*** Block opens ***
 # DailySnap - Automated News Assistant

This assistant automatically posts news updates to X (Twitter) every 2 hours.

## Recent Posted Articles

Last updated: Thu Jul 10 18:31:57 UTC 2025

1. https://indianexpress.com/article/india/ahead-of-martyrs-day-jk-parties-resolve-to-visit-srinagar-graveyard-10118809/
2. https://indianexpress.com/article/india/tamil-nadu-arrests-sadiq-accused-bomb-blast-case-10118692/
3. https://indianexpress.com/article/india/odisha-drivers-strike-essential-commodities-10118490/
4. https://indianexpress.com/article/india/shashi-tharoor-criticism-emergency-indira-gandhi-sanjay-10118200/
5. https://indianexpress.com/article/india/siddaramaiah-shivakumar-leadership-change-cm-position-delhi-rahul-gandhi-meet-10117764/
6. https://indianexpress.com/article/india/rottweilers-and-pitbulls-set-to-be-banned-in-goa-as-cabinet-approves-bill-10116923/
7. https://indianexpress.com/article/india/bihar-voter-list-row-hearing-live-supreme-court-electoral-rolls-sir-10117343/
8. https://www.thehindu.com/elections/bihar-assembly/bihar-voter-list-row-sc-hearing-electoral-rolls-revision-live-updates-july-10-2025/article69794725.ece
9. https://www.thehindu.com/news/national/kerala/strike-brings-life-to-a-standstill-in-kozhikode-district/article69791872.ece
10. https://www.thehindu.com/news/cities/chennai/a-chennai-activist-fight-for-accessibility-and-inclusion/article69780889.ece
*** Block closes ***
▶ Task details
Output all of the records above exactly as they appear.

▶ Response area
 # DailySnap - Automated News Assistant

This assistant automatically posts news updates to X (Twitter) every 2 hours.

## Recent Posted Articles

Last updated: Thu Jul 10 18:31:57 UTC 2025

1. https://indianexpress.com/article/india/ahead-of-martyrs-day-jk-parties-resolve-to-visit-srinagar-graveyard-10118809/
2. https://indianexpress.com/article/india/tamil-nadu-arrests-sadiq-accused-bomb-blast-case-10118692/
3. https://indianexpress.com/article/india/odisha-drivers-strike-essential-commodities-10118490/
4. https://indianexpress.com/article/india/shashi-tharoor-criticism-emergency-indira-gandhi-sanjay-10118200/
5. https://indianexpress.com/article/india/siddaramaiah-shivakumar-leadership-change-cm-position-delhi-rahul-gandhi-meet-10117764/
6. https://indianexpress.com/article/india/rottweilers-and-pitbulls-set-to-be-banned-in-goa-as-cabinet-approves-bill-10116923/
7. https://indianexpress.com/article/india/bihar-voter-list-row-hearing-live-supreme-court-electoral-rolls-sir-10117343/
8. https://www.thehindu.com/elections/bihar-assembly/bihar-voter-list-row-sc-hearing-electoral-rolls-revision-live-updates-july-10-2025/article69794725.ece
9. https://www.thehindu.com/news/national/kerala/strike-brings-life-to-a-standstill-in-kozhikode-district/article69791872.ece
10. https://www.thehindu.com/news/cities/chennai/a-chennai-activist-fight-for-accessibility-and-inclusion/article69780889.ece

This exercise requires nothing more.